Clochan, Cill Mhic An Domhnaigh, Co. Kerry
Co. Kerry |
Settlement Sites
On the lower south-eastern slopes of Mount Eagle, looking out over Ventry Harbour and Dingle Bay, there is a site that asks more of the imagination than the eye.
What was once a substantial early settlement, known as Cathair na Maoilinne, has been reduced to little more than a scatter of stone mounds and a barely legible earthwork. The peculiarity of the place lies less in what survives than in what the earlier record tells us was once there: thirteen remarkably small stone chambers, or clochans, clustered within a single oval enclosure. A clochan is a type of dry-stone corbelled hut, often associated with early Christian monastic or hermitic settlement in the west of Ireland, and the examples here were extraordinarily compact, none exceeding 2.66 metres in their widest dimension and the smallest measuring just 1.29 metres across.
When the antiquarian R. A. S. Macalister visited and recorded the site in 1899, the enclosure still read clearly as an oval stone-walled structure measuring 62 metres by 43 metres. Inside it, the thirteen chambers varied in plan, some circular, some oval, some rectangular, and some D-shaped, with two conjoined pairs among them. A rock shelter and a possible further clochan lay about 14 metres to the south. By the time J. Cuppage carried out the Dingle Peninsula archaeological survey, published in 1986, the picture had already deteriorated considerably. Today the enclosure survives only as an ill-defined area of roughly 40 metres in diameter, its southern edge marked by a faint bank of earth and stone, its northern edge by a low scarp no more than a metre high. Of the thirteen chambers, only three shapeless mounds of stone remain, gathered in the north-western quadrant.

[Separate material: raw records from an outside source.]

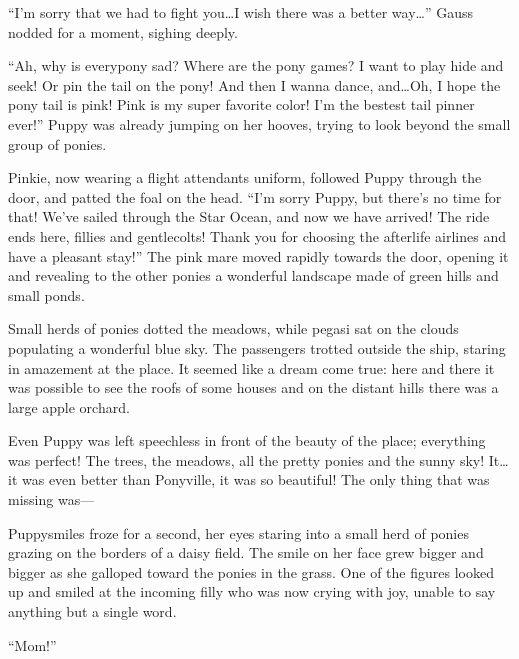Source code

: ``I'm sorry that we had to fight you\dots I wish there was a better way\dots'' Gauss nodded for a moment, sighing deeply.

``Ah, why is everypony sad? Where are the pony games? I want to play hide and seek! Or pin the tail on the pony! And then I wanna dance, and\dots Oh, I hope the pony tail is pink! Pink is my super favorite color! I'm the bestest tail pinner ever!'' Puppy was already jumping on her hooves, trying to look beyond the small group of ponies.

Pinkie, now wearing a flight attendants uniform, followed Puppy through the door, and patted the foal on the head. ``I'm sorry Puppy, but there's no time for that! We've sailed through the Star Ocean, and now we have arrived! The ride ends here, fillies and gentlecolts! Thank you for choosing the afterlife airlines and have a pleasant stay!'' The pink mare moved rapidly towards the door, opening it and revealing to the other ponies a wonderful landscape made of green hills and small ponds.

Small herds of ponies dotted the meadows, while pegasi sat on the clouds populating a wonderful blue sky. The passengers trotted outside the ship, staring in amazement at the place. It seemed like a dream come true: here and there it was possible to see the roofs of some houses and on the distant hills there was a large apple orchard.

Even Puppy was left speechless in front of the beauty of the place; everything was perfect! The trees, the meadows, all the pretty ponies and the sunny sky! It\dots it was even better than Ponyville, it was so beautiful! The only thing that was missing was---

Puppysmiles froze for a second, her eyes staring into a small herd of ponies grazing on the borders of a daisy field. The smile on her face grew bigger and bigger as she galloped toward the ponies in the grass. One of the figures looked up and smiled at the incoming filly who was now crying with joy, unable to say anything but a single word.

``Mom!''


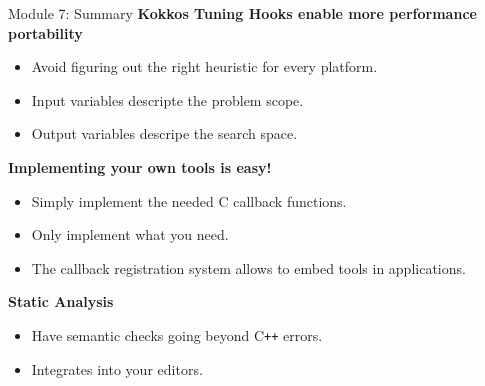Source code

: \begin{frame}[fragile]{Module 7: Summary}
\textbf{Kokkos Tuning Hooks enable more performance portability}
\begin{itemize}
  \item Avoid figuring out the right heuristic for every platform.
  \item Input variables descripte the problem scope.
  \item Output variables descripe the search space.
\end{itemize}

\textbf{Implementing your own tools is easy!}
\begin{itemize}
  \item Simply implement the needed C callback functions.
  \item Only implement what you need.
  \item The callback registration system allows to embed tools in applications.
\end{itemize}

\textbf{Static Analysis}
\begin{itemize}
  \item Have semantic checks going beyond C\texttt{++} errors.
  \item Integrates into your editors.
\end{itemize}
\end{frame}




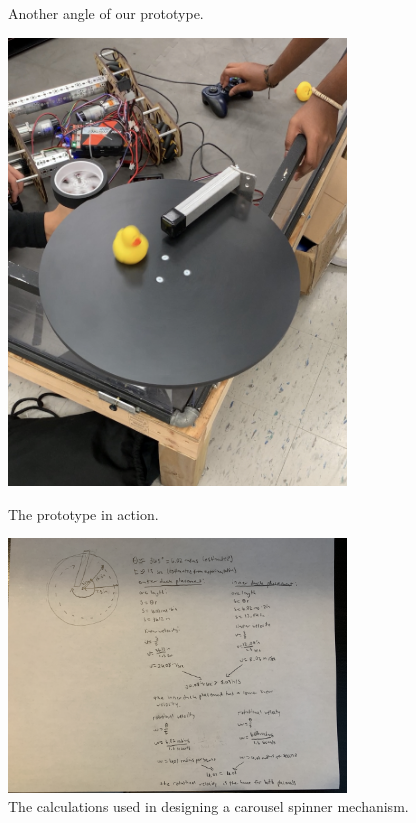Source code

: \begin{figure}[ht]
\begin{minipage}[b]{.50\textwidth}
  \caption{Another angle of our prototype.}
  \label{fig:pic2}
\end{minipage}
\end{figure}

\begin{figure}[ht]
\centering
\begin{minipage}[b]{.50\textwidth}
  \centering
  \includegraphics[width=0.8\textwidth]{Meetings/September/09-28-21/9-28-21_Hardware_Image3 - Nathan Forrer.jpg}
  \caption{The prototype in action.}
  \label{fig:pic3}
\end{minipage}%
\hfill%
\begin{minipage}[b]{.50\textwidth}
  \centering
  \includegraphics[width=0.8\textwidth]{Meetings/September/09-28-21/9-28-21_Hardware_Image4 - Nathan Forrer.jpg}
  \caption{The calculations used in designing a carousel spinner mechanism.}
  \label{fig:pic4}
\end{minipage}
\end{figure}

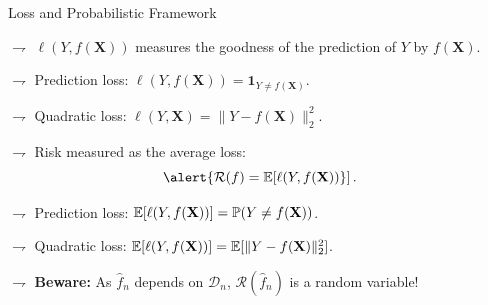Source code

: \documentclass[xcolor={usenames,dvipsnames},handout]{beamer}
\begin{document}
\begin{frame}{Loss and Probabilistic Framework}

$\rightharpoondown$ $\ell(Y,f(\textbf{X}))$ measures the goodness of the prediction of $Y$ by $f(\textbf{X})$.

$\rightharpoondown$ \alert{Prediction} loss: $\ell(Y,f(\textbf{X}))=\mathbf{1}_{Y\neq f(\textbf{X})}$.

$\rightharpoondown$  \alert{Quadratic} loss: $\ell(Y,\textbf{X})=\|Y-f(\textbf{X})\|_2^2$.

\vspace{.5cm}


$\rightharpoondown$ Risk measured as the average loss:
	\[
	\alert{\mathcal{R}(f)=\E[\ell(Y,f(\textbf{X}))}]\,.
	\]

$\rightharpoondown$ \alert{Prediction} loss: $\mathbb{E}[\ell(Y,f(\textbf{X}))]=\mathbb{P}(Y\neq f(\textbf{X}))$.

$\rightharpoondown$ \alert{Quadratic} loss: $\mathbb{E}[\ell(Y,f(\textbf{X}))]=\mathbb{E}[\|Y-f(\textbf{X})\|_2^2]$.

\vspace{.3cm}

$\rightharpoondown$ \alert{\textbf{Beware:}}  As $\widehat{f}_n$ depends on $\mathcal{D}_n$, $\mathcal{R}(\widehat{f}_n)$ is a random variable!

\end{frame}



%
%
\end{document}
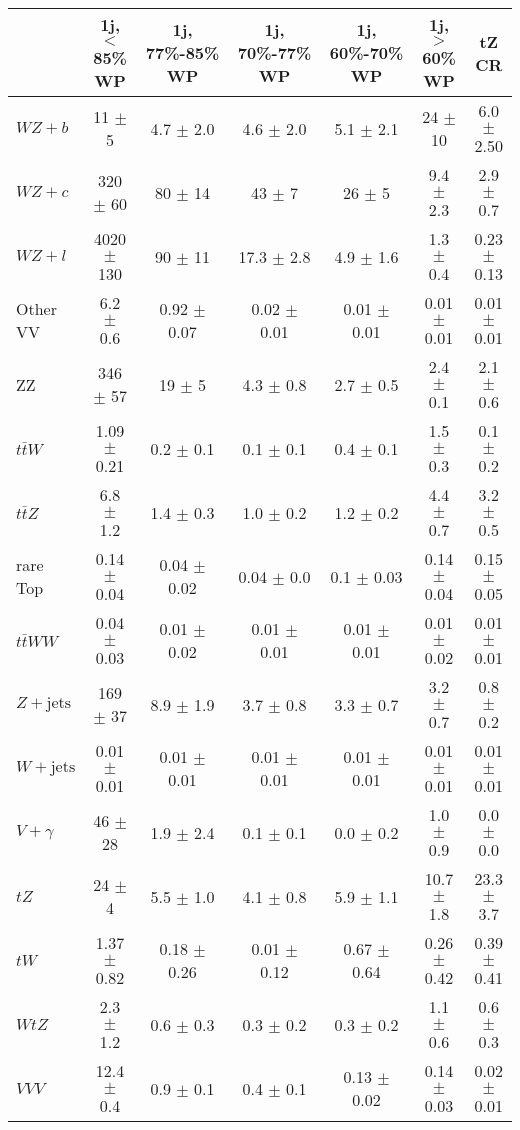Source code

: \begin{tabular}{|l|c|c|c|c|c|c|}
\hline 
 & {1j, $<$85\% WP} & {1j, 77\%-85\% WP} & {1j, 70\%-77\% WP} & {1j, 60\%-70\% WP} & {1j, $>$60\% WP} & {tZ CR}\\
\hline 
  $WZ + b$   & 11 $\pm$ 5 & 4.7 $\pm$ 2.0 & 4.6 $\pm$ 2.0 & 5.1 $\pm$ 2.1 & 24 $\pm$ 10 & 6.0 $\pm$ 2.50 \\ 
  $WZ + c$   & 320 $\pm$ 60 & 80 $\pm$ 14 & 43 $\pm$ 7 & 26 $\pm$ 5 & 9.4 $\pm$ 2.3 & 2.9 $\pm$ 0.7 \\ 
  $WZ + l$   & 4020 $\pm$ 130 & 90 $\pm$ 11 & 17.3 $\pm$ 2.8 & 4.9 $\pm$ 1.6 & 1.3 $\pm$ 0.4 & 0.23 $\pm$ 0.13 \\ 
  Other VV   & 6.2 $\pm$ 0.6 & 0.92 $\pm$ 0.07 & 0.02 $\pm$ 0.01 & 0.01 $\pm$ 0.01 & 0.01 $\pm$ 0.01 & 0.01 $\pm$ 0.01 \\
  ZZ  & 346 $\pm$ 57 & 19 $\pm$ 5 & 4.3 $\pm$ 0.8 & 2.7 $\pm$ 0.5 & 2.4 $\pm$ 0.1 & 2.1 $\pm$ 0.6 \\ 
  $t\bar{t}W$   & 1.09 $\pm$ 0.21 & 0.2 $\pm$ 0.1 & 0.1 $\pm$ 0.1 & 0.4 $\pm$ 0.1 & 1.5 $\pm$ 0.3 & 0.1 $\pm$ 0.2 \\ 
  $t\bar{t}Z$   & 6.8 $\pm$ 1.2 & 1.4 $\pm$ 0.3 & 1.0 $\pm$ 0.2 & 1.2 $\pm$ 0.2 & 4.4 $\pm$ 0.7 & 3.2 $\pm$ 0.5 \\ 
  rare Top   & 0.14 $\pm$ 0.04 & 0.04 $\pm$ 0.02 & 0.04 $\pm$ 0.0 & 0.1 $\pm$ 0.03 & 0.14 $\pm$ 0.04 & 0.15 $\pm$ 0.05 \\ 
  $t\bar{t}WW$   & 0.04 $\pm$ 0.03 & 0.01 $\pm$ 0.02 & 0.01 $\pm$ 0.01 & 0.01 $\pm$ 0.01 & 0.01 $\pm$ 0.02 & 0.01 $\pm$ 0.01 \\ 
  $Z+\text{jets}$   & 169 $\pm$ 37 & 8.9 $\pm$ 1.9 & 3.7 $\pm$ 0.8 & 3.3 $\pm$ 0.7 & 3.2 $\pm$ 0.7 & 0.8 $\pm$ 0.2 \\ 
  $W+\text{jets}$   & 0.01 $\pm$ 0.01 & 0.01 $\pm$ 0.01 & 0.01 $\pm$ 0.01 & 0.01 $\pm$ 0.01 & 0.01 $\pm$ 0.01 & 0.01 $\pm$ 0.01 \\ 
  $V+\gamma$   & 46 $\pm$ 28 & 1.9 $\pm$ 2.4 & 0.1 $\pm$ 0.1 & 0.0 $\pm$ 0.2 & 1.0 $\pm$ 0.9 & 0.0 $\pm$ 0.0 \\ 
  $tZ$   & 24 $\pm$ 4 & 5.5 $\pm$ 1.0 & 4.1 $\pm$ 0.8 & 5.9 $\pm$ 1.1 & 10.7 $\pm$ 1.8 & 23.3 $\pm$ 3.7 \\ 
  $tW$   & 1.37 $\pm$ 0.82 & 0.18 $\pm$ 0.26 & 0.01 $\pm$ 0.12 & 0.67 $\pm$ 0.64 & 0.26 $\pm$ 0.42 & 0.39 $\pm$ 0.41 \\ 
  $WtZ$   & 2.3 $\pm$ 1.2 & 0.6 $\pm$ 0.3 & 0.3 $\pm$ 0.2 & 0.3 $\pm$ 0.2 & 1.1 $\pm$ 0.6 & 0.6 $\pm$ 0.3 \\ 
  $VVV$   & 12.4 $\pm$ 0.4 & 0.9 $\pm$ 0.1 & 0.4 $\pm$ 0.1 & 0.13 $\pm$ 0.02 & 0.14 $\pm$ 0.03 & 0.02 $\pm$ 0.01 \\ 

\end{tabular}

The rock shelter to the south of the enclosure is among the more legible features still on the ground. Measuring 4 metres by 2 metres internally, it is formed partly by a ruined wall and partly by natural outcropping rock. Just to its east, a short run of walling, 1.6 metres long and 0.6 metres high, may represent what is left of the north side of one of the clochans. It is a site where the archaeology has to be read against the grain of slow collapse, and where the contrast between Macalister's careful nineteenth-century description and the present scatter of stones gives a quiet measure of how quickly such places can dissolve back into the hillside.